AWS unveiled new security tools to help enterprise security teams with analyzing security telemetry, permissions management, and key management.
Gathering Threat Telemetry
First up was Amazon Security Lake to manage threat intelligence data. AWS CEO Adam Selipsky said Amazon Security Lake would allow organizations to gather security telemetry and data from many sources, clean it up, and make it accessible for analysis. The challenge lies in the fact that security data exists in multiple formats. The new Open Cybersecurity Schema Framework standard, announced last August during Black Hat USA, can be used to normalize security logs and events data across a wide range of products and services, Selipsky said.
Asked whether supporting OCSF members have conducted comprehensive interoperability tests or certification efforts, Splunk distinguished engineer Paul Agbabian explains to Dark Reading how the data is normalized. “For an event class to be considered in OCSF, there must be a real implementation of the class via one of the member’s example logs,” he says. “In addition, OCSF uses a server that can test each implementation of the schema for validation, which includes showing notable errors and violations.”
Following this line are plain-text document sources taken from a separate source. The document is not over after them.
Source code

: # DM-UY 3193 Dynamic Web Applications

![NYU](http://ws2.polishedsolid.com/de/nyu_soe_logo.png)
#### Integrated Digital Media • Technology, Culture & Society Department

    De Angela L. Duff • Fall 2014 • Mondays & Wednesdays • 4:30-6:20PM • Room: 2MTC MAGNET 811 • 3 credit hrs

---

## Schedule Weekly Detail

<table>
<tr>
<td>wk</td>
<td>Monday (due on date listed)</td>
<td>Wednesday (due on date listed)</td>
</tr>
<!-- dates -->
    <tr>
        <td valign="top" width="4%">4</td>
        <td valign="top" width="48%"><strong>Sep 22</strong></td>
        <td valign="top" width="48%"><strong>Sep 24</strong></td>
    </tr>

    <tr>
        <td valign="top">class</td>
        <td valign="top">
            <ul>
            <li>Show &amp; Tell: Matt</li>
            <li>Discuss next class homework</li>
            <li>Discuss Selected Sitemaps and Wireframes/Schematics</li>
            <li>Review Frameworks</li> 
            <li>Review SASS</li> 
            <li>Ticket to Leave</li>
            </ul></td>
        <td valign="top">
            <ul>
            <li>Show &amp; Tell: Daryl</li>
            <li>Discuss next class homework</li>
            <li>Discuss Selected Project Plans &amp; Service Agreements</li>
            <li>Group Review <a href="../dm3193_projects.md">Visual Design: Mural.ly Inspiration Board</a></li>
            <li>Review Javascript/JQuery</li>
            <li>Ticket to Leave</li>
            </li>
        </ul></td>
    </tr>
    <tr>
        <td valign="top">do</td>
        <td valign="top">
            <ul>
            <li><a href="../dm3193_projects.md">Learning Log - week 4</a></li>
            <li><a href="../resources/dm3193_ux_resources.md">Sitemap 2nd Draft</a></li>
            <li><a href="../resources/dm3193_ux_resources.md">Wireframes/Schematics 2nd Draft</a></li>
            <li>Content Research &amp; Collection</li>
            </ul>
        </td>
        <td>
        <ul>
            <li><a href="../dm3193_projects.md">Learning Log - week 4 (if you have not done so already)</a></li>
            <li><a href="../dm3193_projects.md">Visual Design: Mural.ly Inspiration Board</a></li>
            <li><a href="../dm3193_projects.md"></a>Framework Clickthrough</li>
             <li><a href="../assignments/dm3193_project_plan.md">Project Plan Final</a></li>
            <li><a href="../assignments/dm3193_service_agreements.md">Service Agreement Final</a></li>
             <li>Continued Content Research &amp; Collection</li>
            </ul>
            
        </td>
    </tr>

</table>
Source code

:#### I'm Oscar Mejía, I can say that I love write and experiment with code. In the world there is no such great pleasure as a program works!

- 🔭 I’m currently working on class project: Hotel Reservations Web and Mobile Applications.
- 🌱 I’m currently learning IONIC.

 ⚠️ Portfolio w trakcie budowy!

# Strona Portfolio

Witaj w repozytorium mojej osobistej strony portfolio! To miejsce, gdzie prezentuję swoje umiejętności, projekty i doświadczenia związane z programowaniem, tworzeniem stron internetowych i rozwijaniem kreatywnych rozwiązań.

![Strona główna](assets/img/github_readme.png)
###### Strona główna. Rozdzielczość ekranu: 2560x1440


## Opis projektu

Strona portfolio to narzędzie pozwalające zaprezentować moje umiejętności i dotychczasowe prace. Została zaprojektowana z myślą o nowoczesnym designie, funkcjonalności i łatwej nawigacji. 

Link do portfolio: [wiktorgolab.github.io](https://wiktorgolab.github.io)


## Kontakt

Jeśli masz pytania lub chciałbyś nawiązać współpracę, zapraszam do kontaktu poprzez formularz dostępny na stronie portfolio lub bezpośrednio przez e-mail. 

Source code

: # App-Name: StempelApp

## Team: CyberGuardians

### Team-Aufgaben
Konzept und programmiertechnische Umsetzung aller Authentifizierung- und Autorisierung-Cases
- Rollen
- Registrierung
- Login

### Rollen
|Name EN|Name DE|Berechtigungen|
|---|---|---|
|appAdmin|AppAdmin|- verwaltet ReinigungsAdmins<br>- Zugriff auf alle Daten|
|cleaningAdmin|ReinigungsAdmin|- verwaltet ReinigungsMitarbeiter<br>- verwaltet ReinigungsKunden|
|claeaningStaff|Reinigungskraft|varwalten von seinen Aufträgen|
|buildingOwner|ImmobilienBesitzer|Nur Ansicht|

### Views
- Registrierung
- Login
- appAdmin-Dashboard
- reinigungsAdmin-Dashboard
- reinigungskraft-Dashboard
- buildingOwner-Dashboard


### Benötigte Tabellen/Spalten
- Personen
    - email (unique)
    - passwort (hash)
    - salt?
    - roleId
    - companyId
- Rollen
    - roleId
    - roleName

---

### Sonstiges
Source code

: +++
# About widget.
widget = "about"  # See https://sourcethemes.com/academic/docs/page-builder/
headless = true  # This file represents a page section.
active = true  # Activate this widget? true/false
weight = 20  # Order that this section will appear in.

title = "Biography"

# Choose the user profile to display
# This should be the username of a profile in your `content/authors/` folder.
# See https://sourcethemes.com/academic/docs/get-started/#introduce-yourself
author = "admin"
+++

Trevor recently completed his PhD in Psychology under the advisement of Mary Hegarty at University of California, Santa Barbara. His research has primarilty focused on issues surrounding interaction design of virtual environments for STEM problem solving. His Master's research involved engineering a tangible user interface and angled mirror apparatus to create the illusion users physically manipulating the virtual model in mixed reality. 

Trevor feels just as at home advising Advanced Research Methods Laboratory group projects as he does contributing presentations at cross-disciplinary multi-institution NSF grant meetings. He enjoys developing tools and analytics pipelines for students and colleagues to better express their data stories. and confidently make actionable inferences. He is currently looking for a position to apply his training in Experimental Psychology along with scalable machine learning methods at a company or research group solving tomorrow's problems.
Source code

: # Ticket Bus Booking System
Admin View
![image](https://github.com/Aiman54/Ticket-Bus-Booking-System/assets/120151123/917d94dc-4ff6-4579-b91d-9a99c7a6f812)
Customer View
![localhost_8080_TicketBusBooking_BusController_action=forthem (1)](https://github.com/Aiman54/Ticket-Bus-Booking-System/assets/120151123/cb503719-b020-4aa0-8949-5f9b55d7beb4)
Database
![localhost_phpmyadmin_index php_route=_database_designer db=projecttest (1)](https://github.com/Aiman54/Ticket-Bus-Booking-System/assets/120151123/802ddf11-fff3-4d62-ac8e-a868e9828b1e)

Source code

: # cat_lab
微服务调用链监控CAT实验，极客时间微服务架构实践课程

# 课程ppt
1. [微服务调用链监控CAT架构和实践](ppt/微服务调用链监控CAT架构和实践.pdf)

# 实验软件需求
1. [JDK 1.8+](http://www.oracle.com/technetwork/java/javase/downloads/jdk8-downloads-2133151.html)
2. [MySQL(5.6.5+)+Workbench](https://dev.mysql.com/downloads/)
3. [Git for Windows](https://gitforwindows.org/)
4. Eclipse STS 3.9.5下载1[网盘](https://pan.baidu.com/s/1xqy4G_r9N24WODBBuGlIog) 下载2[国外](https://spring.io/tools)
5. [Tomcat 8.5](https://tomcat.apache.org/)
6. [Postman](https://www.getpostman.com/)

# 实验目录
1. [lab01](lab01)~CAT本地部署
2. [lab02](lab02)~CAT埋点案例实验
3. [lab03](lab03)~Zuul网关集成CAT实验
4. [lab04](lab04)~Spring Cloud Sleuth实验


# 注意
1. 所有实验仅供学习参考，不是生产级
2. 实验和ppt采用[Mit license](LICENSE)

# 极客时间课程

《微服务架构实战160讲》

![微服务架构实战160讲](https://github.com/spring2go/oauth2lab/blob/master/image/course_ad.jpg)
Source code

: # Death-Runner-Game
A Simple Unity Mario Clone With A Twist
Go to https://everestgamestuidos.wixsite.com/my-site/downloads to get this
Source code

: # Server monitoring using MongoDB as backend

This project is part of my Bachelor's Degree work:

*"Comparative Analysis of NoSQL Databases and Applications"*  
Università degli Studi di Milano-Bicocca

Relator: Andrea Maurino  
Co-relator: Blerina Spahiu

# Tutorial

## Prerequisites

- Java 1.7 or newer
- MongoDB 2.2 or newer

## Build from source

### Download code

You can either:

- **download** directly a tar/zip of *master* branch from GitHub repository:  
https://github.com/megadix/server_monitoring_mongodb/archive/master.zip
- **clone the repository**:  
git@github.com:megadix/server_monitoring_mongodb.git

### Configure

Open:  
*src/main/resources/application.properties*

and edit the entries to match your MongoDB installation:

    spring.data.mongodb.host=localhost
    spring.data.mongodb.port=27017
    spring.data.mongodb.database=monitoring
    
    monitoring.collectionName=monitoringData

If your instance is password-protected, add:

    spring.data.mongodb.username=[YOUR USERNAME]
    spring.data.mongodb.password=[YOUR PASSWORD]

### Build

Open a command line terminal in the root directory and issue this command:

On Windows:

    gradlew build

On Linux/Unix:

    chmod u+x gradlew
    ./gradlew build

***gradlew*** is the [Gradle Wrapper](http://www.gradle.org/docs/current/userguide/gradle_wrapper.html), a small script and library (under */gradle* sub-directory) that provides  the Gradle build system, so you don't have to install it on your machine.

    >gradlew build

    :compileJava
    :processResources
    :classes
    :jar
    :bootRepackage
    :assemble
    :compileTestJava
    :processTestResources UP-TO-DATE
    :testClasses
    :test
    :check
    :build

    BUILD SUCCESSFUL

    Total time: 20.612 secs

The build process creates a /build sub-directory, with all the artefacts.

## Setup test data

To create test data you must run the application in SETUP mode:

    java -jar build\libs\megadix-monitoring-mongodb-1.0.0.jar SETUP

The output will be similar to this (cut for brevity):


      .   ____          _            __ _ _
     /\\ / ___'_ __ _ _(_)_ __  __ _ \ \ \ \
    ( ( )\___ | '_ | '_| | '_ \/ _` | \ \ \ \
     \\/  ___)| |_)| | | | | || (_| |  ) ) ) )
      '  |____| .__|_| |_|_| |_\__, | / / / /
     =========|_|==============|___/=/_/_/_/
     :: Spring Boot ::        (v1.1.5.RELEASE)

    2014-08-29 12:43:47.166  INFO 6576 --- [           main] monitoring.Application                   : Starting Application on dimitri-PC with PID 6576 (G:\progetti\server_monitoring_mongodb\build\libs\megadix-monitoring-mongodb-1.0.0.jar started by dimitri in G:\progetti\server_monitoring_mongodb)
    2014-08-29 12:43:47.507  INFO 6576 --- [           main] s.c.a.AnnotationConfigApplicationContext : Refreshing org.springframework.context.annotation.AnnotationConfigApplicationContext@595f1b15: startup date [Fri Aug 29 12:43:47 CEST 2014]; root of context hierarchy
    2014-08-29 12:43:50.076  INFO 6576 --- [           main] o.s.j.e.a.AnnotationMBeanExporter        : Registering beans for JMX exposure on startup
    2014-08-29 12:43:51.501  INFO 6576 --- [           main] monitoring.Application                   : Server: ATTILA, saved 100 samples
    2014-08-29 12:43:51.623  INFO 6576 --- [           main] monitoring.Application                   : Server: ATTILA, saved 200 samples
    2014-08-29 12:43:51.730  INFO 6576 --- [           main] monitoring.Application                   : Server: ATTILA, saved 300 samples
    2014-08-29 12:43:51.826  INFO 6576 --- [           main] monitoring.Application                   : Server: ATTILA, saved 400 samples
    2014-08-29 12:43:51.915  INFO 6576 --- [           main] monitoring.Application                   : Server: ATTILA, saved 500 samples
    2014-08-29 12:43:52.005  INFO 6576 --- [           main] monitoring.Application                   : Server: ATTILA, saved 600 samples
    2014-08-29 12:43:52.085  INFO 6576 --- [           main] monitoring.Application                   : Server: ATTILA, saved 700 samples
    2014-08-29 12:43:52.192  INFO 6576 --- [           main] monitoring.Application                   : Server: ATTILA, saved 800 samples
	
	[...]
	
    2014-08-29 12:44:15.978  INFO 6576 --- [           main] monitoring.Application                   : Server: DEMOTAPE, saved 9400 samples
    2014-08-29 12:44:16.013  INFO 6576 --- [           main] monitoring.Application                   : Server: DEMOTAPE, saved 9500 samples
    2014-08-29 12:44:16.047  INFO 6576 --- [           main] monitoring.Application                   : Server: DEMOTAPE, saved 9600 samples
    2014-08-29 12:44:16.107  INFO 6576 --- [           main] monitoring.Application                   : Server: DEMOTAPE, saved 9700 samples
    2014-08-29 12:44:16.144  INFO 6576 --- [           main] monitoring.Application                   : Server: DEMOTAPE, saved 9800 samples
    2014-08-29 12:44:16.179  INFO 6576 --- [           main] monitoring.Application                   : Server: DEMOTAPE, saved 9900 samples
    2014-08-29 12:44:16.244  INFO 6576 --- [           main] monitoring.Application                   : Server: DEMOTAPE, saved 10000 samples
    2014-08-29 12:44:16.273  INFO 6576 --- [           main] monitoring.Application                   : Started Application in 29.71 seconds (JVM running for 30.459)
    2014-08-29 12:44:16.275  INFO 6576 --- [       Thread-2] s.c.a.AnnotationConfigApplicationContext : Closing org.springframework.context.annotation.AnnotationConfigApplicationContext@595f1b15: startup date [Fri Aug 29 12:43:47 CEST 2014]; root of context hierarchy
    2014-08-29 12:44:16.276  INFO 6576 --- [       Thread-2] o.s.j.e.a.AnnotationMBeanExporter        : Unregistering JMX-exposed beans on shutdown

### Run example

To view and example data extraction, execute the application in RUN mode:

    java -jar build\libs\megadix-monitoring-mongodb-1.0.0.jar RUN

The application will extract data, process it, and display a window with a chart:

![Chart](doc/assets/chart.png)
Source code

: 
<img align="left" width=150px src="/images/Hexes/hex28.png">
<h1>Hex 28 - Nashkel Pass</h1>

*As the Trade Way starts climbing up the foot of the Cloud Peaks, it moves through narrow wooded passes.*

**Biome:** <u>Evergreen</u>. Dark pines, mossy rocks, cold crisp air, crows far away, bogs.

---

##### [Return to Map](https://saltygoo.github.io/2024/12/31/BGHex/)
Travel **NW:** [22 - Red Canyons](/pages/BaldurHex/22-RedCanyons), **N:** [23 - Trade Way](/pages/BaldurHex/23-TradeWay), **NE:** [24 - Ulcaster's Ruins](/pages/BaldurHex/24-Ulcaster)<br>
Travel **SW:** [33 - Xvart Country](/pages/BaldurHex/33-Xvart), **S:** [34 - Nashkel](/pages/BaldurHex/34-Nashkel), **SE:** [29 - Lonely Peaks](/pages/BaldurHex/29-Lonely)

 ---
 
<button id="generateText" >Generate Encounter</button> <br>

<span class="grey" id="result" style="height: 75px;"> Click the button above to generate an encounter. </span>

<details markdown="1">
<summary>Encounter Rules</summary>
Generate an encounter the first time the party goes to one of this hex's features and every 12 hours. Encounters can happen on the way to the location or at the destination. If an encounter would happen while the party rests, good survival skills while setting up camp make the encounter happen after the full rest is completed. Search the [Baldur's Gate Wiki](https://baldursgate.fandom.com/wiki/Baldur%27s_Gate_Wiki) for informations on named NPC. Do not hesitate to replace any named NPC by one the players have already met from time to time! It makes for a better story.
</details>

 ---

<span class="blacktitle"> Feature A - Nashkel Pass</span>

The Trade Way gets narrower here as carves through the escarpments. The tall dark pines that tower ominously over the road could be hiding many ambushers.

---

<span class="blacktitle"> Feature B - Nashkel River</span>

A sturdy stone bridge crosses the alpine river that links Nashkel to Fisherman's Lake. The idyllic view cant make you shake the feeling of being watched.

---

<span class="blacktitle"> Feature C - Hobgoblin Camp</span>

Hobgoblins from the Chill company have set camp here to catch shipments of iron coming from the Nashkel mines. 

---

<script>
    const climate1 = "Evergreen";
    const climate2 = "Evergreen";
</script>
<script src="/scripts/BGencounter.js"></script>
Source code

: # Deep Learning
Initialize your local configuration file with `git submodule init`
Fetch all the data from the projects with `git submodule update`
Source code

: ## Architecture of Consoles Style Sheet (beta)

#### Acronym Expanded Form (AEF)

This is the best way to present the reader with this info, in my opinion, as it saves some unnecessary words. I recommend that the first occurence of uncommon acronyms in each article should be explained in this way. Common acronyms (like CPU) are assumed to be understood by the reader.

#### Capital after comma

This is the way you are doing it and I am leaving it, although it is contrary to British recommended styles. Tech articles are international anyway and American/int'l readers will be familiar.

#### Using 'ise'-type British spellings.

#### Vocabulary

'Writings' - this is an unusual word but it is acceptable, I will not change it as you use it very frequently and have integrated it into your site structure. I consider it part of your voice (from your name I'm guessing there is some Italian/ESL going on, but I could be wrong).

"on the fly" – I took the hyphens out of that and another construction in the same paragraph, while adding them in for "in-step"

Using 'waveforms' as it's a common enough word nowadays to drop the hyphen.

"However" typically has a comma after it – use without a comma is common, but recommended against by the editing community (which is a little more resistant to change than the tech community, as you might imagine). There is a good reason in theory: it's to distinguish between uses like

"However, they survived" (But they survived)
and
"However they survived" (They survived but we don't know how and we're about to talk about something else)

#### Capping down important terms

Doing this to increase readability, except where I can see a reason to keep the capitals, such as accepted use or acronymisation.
“Increasing threats and risks continue driving the shift to the cloud, where security will be built into everything organizations do up and down their technology stack and across their teams,” Moses said. “More and more security can be thought of as a data science problem.”
AWS said FINRA, Salesforce, and Tinder are the first customers using Amazon Security Lake. Fernando Montenegro, a senior principal analyst at Omdia, calls Amazon Security Lake the most significant new security offering announced at last week’s conference.
“Security Lake is obviously notable as it addresses some of the security ‘undifferentiated heavy lifting’ that AWS likes to address,” Montenegro says. “It’s still early, but the expectation is that it can help simplify security analytics at scale. The use of the OCSF standard is also notable, as it can herald easier data integration even outside of AWS environments.”
Verified Permissions for Developers
A preview of Amazon Verified Permissions is now available, which Moses described as a scalable fine-grained permissions management and authorization service for custom applications. “It gives developers a consistent way to define and manage fine-grained permissions across applications, simplifies changing permission roles without a need to change code, while also improving visibility to permissions,” he explained.
Amazon Verified Permissions gives application administrators “a comprehensive audit capability that scales millions of policies using automated reasoning,” Moses added. “Authorization requests running through Amazon Verified Permissions are evaluated in milliseconds to provide dynamic real-time decisions.”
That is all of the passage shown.